Through the application of our science, knowledge and expertise, we can help make a significant impact on the lives of patients suffering from rare diseases and address their unmet medical needs. Our focus on rare disease builds on more than two decades of experience, a dedicated research unit focusing on rare disease and a global portfolio of pipeline and marketed medicines within several disease areas that include hemophilia, sickle cell disease, amyloidosis, neuromuscular and inherited metabolic disorders.
The science behind our work in rare disease combines pioneering clinical research and a deep understanding of how diseases work, with insights from strategic collaborations with academic researchers, patients and other companies to deliver transformative treatments and solutions.
One area where Pfizer sees incredible potential is in gene therapy. We have been working for many years to explore the promise of gene therapy by leveraging our expertise and through strategic investments, including manufacturing facilities, new partnerships and collaborations. In 2017, we invested $100 million in a facility in North Carolina to support manufacturing of innovative gene therapies, building on our 2016 acquisition of Bamboo Therapeutics, Inc., a biotechnology company focused on gene therapy. We also signed an exclusive, global collaboration and license agreement with California-based Sangamo Therapeutics, Inc. for the development and commercialization of gene therapy programs for hemophilia A.
Pfizer has a rich history in vaccine research and development, and the significant impact of our vaccines dates back more than a century. Today, our mission is to “protect lives with innovative vaccines to fight serious disease worldwide,” and Pfizer Vaccines employees are helping people around the globe live healthier lives.
A major milestone in 2017 was the approval for Trumenba® (Meningococcal Group B Vaccine) in Europe and Australia for the prevention of invasive meningococcal disease caused by Neisseria meningitidis serogroup B (MenB) in individuals 10 years of age and older, as well as in Canada for individuals 10 through 25 years of age. This was followed by seven subsequent launches in the U.K., Malta, Germany, Denmark, Norway, Finland and Portugal. The broader availability of Trumenba reinforces our dedication to advancing novel vaccines that can help protect adolescents and young adults, a population at an increased risk for meningococcal disease.

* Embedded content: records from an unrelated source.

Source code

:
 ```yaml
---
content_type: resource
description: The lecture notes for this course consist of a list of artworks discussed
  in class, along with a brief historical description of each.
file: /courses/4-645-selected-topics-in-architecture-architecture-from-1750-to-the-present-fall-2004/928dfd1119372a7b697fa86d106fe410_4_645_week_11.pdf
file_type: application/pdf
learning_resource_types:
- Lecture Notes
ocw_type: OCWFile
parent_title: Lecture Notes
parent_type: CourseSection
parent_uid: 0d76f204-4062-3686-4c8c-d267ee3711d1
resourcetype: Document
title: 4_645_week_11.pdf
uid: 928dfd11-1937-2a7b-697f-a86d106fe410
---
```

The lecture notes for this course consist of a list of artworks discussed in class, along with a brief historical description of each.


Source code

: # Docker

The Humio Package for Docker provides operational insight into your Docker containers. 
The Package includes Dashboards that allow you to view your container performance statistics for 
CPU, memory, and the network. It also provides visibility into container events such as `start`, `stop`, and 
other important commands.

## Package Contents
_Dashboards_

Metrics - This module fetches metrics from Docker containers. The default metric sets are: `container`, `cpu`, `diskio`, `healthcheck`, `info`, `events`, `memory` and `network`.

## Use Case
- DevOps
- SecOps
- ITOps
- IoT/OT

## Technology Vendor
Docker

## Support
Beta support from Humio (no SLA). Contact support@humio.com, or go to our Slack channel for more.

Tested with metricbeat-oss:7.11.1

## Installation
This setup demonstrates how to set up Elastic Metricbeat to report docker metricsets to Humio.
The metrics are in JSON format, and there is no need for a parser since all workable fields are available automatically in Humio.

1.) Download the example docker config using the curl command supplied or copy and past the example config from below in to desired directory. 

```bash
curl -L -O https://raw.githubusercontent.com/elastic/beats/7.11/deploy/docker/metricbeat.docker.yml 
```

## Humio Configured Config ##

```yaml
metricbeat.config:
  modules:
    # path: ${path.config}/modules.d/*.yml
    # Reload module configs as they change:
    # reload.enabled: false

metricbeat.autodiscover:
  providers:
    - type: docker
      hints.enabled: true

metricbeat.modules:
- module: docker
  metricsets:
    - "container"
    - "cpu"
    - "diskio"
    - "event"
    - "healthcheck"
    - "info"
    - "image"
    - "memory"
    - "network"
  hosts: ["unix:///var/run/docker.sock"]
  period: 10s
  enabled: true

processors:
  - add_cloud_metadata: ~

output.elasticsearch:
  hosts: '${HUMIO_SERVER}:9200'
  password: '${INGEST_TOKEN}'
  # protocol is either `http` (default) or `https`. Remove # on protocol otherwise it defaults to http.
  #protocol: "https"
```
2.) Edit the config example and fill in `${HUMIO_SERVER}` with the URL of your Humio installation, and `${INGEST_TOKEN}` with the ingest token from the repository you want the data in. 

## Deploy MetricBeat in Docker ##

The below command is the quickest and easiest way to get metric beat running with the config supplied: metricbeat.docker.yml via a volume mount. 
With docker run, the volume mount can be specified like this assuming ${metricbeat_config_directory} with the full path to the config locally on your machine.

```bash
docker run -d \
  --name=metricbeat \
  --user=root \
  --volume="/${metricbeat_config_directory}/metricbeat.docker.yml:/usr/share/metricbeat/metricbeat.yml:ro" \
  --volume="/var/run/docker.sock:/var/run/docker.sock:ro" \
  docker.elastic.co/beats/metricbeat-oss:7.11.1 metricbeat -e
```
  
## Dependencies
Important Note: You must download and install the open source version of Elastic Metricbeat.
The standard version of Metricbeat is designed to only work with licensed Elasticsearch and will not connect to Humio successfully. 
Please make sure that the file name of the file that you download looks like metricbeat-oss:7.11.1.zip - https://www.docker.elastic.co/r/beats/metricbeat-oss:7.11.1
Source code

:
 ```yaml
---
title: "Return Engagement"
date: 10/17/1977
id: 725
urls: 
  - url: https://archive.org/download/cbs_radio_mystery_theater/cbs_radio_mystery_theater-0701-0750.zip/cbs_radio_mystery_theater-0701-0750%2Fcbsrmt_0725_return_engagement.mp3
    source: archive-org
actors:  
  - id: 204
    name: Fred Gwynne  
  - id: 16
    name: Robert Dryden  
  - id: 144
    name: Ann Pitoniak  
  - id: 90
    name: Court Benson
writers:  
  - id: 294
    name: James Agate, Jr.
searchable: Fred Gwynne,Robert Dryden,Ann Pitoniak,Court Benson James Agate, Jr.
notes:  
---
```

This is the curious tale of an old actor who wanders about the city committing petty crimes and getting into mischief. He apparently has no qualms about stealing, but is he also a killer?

Our vaccine research and development program focuses on the life continuum – spanning pediatric, adolescent and adult health. We are working to develop a vaccine to help protect newborns against pathogens such as Group B Streptococcus infection by vaccinating their pregnant mothers, and the development of vaccines for potentially deadly adolescent and adult infections, including meningococcal disease, pneumococcal disease, and diseases caused by Staphylococcus aureus and Clostridium difficile.
PIH Emerging Markets focuses on the specialized needs of the developing and emerging world, using all of the resources available to us and our vast experience to bring Pfizer’s portfolio of innovative medicines and vaccines to patients and people in more than 100 markets across the world. Through unique commercial models and innovative solutions and partnerships, our goal is to accelerate access to the Pfizer innovative portfolio for patients and make a meaningful difference for the health and wellbeing of the more than five billion people living in emerging markets.
In 2017, the PIH Emerging Markets team obtained approval for and launched 40 innovative medicines and vaccines from its portfolio across our markets.